══ Data to use ══

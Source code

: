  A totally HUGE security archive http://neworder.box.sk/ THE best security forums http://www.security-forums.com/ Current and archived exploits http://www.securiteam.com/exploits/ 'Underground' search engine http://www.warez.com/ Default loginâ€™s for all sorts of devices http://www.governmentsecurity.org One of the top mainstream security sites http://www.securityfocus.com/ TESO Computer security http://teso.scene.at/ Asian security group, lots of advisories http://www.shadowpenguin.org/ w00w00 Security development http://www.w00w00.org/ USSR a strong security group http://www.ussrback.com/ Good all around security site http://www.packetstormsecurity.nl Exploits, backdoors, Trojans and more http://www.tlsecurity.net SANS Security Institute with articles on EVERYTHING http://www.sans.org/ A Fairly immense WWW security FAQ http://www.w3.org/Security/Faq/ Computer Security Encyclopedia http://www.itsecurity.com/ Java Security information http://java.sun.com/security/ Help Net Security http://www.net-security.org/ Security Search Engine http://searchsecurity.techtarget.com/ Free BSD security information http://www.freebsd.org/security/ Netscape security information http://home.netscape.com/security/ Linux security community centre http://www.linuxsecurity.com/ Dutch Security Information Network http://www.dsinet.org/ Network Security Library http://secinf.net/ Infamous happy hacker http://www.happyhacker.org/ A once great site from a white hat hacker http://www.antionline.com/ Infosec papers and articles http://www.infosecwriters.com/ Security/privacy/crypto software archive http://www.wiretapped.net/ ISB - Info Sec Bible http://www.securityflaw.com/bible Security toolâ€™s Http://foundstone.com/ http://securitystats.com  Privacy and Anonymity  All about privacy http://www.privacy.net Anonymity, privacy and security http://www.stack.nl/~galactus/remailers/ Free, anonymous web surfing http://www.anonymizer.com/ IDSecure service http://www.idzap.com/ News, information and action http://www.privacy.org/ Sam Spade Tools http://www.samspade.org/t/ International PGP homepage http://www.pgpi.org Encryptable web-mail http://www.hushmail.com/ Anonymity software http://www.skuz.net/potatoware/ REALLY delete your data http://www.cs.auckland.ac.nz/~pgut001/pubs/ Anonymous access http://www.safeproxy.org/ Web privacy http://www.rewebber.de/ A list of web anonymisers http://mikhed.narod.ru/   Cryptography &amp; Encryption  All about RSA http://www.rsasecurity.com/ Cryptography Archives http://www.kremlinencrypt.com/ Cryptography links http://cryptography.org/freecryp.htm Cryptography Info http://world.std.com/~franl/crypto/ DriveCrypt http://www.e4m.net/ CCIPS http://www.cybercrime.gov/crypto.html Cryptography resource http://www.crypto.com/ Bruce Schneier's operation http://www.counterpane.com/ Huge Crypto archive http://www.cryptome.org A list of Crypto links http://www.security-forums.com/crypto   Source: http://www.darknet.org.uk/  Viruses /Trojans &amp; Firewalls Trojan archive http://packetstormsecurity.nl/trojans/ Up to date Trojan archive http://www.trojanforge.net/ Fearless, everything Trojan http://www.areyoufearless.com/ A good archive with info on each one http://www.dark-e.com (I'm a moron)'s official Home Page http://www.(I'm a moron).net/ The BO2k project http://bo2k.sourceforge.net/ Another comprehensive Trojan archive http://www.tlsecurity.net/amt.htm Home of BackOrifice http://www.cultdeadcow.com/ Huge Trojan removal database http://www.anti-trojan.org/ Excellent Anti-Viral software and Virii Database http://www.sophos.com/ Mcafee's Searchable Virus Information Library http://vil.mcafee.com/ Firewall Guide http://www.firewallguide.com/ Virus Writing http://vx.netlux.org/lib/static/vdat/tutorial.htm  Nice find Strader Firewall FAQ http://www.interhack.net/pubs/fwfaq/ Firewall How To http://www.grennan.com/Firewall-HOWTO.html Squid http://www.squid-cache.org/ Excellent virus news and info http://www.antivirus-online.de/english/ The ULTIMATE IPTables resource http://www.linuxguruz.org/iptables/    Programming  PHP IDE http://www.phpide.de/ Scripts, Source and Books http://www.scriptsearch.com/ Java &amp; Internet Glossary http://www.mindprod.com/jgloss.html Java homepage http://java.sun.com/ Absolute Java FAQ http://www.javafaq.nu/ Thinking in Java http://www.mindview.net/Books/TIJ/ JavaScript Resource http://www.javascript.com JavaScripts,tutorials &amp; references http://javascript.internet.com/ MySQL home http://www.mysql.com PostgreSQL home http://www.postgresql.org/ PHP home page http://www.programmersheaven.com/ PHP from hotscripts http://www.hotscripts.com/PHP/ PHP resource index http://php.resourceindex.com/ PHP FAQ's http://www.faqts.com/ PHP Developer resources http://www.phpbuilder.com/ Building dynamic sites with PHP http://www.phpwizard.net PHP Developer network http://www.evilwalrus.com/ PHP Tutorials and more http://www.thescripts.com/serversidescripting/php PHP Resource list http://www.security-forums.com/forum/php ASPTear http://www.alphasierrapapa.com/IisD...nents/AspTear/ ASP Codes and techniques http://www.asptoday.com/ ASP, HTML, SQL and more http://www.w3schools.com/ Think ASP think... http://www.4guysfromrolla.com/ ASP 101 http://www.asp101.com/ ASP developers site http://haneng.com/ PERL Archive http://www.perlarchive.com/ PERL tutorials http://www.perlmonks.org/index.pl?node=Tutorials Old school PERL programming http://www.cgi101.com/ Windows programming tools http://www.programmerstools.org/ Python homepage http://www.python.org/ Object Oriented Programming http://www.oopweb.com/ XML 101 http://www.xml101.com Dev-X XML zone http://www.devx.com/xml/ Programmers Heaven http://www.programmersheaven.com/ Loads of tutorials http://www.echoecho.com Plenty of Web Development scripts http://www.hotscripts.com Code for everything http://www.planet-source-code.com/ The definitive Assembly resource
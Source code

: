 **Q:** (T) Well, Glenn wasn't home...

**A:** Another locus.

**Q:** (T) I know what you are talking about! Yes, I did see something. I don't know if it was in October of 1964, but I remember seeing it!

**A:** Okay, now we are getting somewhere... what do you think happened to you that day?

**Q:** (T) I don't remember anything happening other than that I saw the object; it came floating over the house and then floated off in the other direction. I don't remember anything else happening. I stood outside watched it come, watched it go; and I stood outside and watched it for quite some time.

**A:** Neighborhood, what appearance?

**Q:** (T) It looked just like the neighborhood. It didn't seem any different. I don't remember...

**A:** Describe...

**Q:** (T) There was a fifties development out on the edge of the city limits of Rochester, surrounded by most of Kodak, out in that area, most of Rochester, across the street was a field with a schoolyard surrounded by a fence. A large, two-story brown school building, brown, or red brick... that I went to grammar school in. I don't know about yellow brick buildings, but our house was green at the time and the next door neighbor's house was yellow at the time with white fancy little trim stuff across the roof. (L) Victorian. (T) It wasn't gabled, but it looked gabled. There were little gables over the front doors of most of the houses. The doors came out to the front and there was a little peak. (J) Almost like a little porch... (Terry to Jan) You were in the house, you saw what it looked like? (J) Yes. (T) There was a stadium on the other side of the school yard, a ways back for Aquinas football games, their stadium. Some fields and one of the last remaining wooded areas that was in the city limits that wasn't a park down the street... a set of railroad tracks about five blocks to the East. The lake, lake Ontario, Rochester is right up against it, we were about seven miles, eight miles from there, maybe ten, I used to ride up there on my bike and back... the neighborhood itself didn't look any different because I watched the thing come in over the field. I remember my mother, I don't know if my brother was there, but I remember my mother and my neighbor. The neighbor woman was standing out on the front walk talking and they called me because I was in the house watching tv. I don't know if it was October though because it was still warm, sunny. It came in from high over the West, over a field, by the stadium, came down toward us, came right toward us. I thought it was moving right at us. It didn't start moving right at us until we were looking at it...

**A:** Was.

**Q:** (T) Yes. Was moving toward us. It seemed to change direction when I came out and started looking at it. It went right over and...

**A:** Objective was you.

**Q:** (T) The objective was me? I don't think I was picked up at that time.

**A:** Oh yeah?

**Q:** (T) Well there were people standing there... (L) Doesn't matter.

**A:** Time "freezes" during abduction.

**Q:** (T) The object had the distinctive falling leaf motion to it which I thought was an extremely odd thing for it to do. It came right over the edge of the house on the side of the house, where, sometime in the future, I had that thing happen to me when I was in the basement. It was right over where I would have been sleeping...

═══

**Assignment:**
Each line containing "when" belongs in the answer; pick these out of the material and copy them.

**Exercise answer:**
**Q:** (T) Yes. Was moving toward us. It seemed to change direction when I came out and started looking at it. It went right over and...
**Q:** (T) The object had the distinctive falling leaf motion to it which I thought was an extremely odd thing for it to do. It came right over the edge of the house on the side of the house, where, sometime in the future, I had that thing happen to me when I was in the basement. It was right over where I would have been sleeping...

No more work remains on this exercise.